His shift runs from 8:30 p.m. Saturdays to 4:30 a.m. Sundays, and the same time frame Sunday nights to Monday mornings.
           
The patrol was hired by the landlord following a story NBC 7 aired in January about a petition drive among dozens of residents who cited car thefts, burglaries, assaults, vandalism and graffiti --        and invasions by drug dealers, addicts, prostitutes, and derelicts.
           
"They're minimizing every bad thing that happens here,”  tenant activist Pat Estelle said of management’s response to their demands for greater security measures. “They don't seem to take it seriously.”

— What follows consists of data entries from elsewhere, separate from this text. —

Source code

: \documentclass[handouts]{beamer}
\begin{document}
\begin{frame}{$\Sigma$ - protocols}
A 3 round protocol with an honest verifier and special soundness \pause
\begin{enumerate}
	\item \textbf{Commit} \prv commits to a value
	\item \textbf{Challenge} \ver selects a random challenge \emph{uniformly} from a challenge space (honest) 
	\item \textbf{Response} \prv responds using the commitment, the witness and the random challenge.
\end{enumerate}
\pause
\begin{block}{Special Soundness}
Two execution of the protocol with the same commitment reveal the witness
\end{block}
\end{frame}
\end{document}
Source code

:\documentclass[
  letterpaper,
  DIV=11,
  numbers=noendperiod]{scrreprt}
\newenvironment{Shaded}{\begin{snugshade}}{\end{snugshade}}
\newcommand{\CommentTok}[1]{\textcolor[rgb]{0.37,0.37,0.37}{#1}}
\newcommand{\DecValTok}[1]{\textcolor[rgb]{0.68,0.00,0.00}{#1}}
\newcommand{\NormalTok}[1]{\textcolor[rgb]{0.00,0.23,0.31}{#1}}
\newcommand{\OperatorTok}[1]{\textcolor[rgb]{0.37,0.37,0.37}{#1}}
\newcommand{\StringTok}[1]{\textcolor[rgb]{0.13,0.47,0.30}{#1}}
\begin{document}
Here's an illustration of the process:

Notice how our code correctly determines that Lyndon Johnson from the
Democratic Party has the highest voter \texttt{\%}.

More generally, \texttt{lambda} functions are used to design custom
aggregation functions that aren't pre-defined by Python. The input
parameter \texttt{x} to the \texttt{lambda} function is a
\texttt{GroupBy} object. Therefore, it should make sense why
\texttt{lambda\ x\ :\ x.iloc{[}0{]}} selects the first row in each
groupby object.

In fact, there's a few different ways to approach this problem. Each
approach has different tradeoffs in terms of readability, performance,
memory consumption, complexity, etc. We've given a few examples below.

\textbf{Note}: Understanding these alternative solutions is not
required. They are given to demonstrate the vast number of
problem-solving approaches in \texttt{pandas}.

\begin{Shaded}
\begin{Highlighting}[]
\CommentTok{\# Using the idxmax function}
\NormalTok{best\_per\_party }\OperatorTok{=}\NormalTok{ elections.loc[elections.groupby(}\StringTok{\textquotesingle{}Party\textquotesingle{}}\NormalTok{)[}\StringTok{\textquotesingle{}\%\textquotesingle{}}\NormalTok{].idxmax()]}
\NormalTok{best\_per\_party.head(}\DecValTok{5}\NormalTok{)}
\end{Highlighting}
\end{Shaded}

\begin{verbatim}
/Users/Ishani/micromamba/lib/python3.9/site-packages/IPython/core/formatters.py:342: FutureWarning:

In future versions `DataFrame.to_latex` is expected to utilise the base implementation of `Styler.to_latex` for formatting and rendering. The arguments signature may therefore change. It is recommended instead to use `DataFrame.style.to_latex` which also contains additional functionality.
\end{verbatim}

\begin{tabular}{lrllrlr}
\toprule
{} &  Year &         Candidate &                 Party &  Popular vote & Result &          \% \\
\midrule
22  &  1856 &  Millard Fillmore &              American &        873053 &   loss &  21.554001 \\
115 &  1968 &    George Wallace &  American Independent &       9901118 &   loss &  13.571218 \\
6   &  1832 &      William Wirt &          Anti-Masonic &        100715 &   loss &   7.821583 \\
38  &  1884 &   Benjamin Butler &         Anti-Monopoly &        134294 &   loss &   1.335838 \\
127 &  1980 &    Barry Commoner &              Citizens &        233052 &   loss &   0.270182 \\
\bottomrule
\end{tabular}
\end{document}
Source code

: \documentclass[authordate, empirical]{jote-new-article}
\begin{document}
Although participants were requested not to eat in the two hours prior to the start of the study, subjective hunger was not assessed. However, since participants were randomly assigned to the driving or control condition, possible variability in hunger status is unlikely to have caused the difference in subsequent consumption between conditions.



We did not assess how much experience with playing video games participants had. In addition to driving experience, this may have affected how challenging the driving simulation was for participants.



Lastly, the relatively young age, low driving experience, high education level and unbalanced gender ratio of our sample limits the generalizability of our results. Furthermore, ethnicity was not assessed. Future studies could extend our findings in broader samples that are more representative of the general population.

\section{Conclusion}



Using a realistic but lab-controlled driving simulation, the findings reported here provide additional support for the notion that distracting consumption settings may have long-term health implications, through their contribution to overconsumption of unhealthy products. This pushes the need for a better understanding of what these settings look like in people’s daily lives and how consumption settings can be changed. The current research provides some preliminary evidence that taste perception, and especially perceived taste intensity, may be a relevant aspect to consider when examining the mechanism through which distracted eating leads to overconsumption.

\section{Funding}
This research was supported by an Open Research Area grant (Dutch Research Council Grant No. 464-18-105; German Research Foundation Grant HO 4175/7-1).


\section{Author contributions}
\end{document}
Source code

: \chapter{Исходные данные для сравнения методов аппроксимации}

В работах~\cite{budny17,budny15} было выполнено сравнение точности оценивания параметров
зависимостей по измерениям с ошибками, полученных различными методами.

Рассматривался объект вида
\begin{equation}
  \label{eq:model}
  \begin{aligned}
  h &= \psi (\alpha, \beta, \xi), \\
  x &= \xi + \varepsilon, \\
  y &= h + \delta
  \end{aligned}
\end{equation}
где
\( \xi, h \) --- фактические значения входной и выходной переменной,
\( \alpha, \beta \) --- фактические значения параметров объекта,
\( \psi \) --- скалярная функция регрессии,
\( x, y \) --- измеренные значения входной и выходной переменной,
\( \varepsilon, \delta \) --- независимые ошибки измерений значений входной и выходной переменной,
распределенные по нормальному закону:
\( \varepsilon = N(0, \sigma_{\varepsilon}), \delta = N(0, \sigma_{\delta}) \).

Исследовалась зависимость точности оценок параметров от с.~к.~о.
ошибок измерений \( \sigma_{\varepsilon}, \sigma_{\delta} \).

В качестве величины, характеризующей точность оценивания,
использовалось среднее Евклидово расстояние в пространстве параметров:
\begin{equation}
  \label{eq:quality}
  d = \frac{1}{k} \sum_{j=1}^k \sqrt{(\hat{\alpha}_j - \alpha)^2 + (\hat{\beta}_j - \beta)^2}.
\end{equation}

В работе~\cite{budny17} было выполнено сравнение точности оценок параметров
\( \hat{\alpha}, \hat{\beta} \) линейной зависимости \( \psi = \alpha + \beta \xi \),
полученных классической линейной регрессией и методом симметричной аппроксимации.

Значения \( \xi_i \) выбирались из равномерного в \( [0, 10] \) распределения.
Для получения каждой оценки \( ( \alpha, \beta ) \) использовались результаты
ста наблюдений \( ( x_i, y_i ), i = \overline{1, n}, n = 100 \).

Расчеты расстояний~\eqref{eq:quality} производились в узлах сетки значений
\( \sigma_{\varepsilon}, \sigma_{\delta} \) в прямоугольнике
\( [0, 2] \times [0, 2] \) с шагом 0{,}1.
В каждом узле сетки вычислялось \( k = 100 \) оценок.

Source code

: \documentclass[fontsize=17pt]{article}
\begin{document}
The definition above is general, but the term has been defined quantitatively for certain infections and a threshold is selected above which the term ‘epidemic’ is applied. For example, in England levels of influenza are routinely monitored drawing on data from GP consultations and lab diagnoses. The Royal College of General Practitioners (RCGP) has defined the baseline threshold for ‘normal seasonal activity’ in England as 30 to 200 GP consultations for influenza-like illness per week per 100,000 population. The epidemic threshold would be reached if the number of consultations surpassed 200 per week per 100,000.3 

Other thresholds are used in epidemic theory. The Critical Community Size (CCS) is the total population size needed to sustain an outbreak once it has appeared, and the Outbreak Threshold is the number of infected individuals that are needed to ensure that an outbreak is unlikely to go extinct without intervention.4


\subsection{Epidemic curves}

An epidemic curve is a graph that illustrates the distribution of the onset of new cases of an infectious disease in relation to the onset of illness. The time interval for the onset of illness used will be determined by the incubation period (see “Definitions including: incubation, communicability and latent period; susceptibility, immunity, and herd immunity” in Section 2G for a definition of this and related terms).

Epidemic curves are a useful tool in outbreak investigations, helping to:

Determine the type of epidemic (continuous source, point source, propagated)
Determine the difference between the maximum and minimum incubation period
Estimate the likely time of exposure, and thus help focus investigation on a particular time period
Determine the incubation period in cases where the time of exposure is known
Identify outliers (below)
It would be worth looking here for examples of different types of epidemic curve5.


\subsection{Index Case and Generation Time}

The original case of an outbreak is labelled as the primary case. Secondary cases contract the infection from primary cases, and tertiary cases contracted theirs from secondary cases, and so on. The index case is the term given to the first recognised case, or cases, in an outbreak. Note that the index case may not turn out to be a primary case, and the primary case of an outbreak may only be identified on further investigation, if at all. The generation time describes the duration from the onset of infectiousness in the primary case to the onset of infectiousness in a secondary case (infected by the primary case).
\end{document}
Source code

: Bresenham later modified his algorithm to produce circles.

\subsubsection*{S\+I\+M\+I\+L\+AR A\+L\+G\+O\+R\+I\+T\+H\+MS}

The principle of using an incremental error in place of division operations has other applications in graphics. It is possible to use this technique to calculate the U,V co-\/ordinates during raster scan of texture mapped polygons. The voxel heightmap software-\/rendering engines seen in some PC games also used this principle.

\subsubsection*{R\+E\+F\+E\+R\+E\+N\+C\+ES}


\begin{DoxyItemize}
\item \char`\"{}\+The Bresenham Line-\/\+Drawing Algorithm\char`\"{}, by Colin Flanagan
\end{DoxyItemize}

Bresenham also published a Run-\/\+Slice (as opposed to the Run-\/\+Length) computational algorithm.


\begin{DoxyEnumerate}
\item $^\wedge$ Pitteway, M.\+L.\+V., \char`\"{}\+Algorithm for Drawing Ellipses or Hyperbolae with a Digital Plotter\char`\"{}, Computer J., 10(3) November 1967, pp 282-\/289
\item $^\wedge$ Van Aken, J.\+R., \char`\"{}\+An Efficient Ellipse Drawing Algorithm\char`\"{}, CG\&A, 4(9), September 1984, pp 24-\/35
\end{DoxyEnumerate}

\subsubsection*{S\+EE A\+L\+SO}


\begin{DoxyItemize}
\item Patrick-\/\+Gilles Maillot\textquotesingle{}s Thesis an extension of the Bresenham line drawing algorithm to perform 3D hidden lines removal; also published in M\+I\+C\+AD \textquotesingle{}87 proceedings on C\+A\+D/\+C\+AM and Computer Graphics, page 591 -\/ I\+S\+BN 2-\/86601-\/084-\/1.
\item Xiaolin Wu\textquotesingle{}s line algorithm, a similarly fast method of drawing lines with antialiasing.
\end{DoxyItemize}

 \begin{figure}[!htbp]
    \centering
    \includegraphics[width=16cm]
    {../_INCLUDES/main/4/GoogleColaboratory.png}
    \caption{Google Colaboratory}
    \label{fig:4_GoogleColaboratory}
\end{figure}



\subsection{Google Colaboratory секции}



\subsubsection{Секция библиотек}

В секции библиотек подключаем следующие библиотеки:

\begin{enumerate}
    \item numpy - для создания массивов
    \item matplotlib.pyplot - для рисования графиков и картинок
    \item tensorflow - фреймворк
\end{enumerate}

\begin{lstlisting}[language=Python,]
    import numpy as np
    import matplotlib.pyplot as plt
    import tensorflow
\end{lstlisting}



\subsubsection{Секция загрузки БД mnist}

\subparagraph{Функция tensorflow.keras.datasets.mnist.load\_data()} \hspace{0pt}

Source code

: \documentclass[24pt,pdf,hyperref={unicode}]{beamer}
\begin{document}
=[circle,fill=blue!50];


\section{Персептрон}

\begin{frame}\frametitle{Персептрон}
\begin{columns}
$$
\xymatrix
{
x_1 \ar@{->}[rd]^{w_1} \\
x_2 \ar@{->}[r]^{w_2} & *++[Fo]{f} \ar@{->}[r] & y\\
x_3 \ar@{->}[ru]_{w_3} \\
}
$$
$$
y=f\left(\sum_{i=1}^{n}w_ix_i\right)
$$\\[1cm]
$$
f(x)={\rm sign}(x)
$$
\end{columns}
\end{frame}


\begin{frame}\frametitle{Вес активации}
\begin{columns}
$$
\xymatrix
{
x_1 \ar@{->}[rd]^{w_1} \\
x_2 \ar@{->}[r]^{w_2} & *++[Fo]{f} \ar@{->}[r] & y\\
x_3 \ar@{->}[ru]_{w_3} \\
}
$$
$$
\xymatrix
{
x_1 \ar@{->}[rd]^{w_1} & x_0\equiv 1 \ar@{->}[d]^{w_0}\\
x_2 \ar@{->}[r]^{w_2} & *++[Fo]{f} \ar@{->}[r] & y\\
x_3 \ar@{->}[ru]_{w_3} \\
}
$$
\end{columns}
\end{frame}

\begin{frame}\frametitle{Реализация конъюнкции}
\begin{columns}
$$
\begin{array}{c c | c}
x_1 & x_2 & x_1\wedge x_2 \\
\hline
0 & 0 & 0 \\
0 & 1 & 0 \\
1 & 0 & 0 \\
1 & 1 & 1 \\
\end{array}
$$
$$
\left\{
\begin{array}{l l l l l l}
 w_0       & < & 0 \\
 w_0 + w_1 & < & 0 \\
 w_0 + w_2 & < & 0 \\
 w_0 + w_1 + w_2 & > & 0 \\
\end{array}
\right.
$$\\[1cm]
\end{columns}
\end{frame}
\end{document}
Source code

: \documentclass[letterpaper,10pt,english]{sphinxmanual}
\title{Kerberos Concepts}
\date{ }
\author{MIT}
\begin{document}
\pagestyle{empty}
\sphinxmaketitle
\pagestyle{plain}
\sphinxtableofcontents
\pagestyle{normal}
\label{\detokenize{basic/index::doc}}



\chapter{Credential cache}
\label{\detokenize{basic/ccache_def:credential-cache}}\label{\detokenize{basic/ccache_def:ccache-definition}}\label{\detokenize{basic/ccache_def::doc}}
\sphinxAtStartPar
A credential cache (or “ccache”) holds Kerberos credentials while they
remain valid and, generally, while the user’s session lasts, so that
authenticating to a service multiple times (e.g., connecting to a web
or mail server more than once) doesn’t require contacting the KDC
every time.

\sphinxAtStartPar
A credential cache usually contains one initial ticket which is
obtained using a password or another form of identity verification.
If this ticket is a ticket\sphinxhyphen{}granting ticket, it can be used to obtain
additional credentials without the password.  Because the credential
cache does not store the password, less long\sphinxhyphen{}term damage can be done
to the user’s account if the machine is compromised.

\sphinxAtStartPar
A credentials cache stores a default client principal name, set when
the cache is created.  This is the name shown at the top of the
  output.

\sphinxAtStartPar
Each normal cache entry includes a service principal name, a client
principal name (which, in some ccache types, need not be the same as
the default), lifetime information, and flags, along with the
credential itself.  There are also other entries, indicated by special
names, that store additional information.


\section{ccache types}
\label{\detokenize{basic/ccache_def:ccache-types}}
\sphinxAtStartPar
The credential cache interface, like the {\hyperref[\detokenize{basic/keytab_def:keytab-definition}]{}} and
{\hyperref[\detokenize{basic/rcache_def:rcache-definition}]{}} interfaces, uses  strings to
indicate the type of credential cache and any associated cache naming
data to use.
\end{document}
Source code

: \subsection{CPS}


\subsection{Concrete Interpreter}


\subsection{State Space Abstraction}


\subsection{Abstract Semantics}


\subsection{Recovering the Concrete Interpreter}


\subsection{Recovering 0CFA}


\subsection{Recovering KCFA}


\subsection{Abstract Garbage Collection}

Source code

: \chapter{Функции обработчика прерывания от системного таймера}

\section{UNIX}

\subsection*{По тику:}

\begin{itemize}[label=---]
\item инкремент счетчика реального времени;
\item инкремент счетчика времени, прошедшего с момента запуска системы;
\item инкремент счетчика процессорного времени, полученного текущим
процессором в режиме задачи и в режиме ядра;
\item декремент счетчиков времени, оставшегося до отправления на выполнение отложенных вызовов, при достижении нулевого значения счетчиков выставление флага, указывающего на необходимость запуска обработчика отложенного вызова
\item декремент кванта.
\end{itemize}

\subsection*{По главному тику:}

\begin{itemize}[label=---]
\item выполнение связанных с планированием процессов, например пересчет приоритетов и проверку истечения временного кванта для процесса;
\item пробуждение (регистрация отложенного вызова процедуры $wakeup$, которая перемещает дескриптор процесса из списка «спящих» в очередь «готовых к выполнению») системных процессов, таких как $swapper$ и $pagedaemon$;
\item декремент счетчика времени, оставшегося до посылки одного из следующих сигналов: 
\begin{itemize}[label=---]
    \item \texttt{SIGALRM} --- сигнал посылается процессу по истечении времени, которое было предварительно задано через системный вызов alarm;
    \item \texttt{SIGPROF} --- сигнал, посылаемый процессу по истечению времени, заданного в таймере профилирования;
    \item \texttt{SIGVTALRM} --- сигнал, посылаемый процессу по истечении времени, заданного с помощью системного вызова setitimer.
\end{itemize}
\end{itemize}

Added another tenant, who declined to give his name: “Whoever is in charge of the overall planning of the building doesn’t have the safety of the residents as a top priority.  It’s been a hectic situation here.  The security seems like a Band-Aid over a larger problem – poor resident screening.  It’s a travesty.”

In fact, according to letter sent to Estelle by a building management executive,  one of the suspects had "proper access" to the complex.

Now, in the wake of the reported sexual assault, tenants have escalated their calls for more patrols.

One reported seeing one of the suspects and the alleged victim in the aftermath of the incident.

"She said the man was standing there with a wine bottle in his hand,” Estelle said, recounting a conversation with the witness.  “The lady was on the floor crying.  She was bloody."
           
Other tenants accuse the landlord of turning a blind eye to their concerns -- and the realities of patrolling the situation in a 23-floor residential complex.

"In any other building or any other complex, or office complex, they have more than one type of security roaming the grounds and on the floors,” said a resident who gave his name as Brian, as his 17-year-old daughter listened in on his interview with NBC 7. “Twenty-three floors is too many for one guy."

Said Estelle: "It's a financial thing; they don't want to spend the money for security. But they don't tell us that. The say everything is just fine, everything has been resolved. And that this couldn't be avoided, and they're thinking the cameras are doing the trick. Well, the cameras are great, if they can identify the perpetrator. But the act is over and done with!"

A spokeswoman for the building's management company issued NBC 7 a statement saying: “We won't be commenting on this police matter today. In the near future, we would like to speak with you about security at 1050 B."

In the executive’s letter to Estelle, there was mention of making arrangements for  a community meeting with Police Department representatives, to  "take advantage of that knowledge and advice .. in preventing further incidents."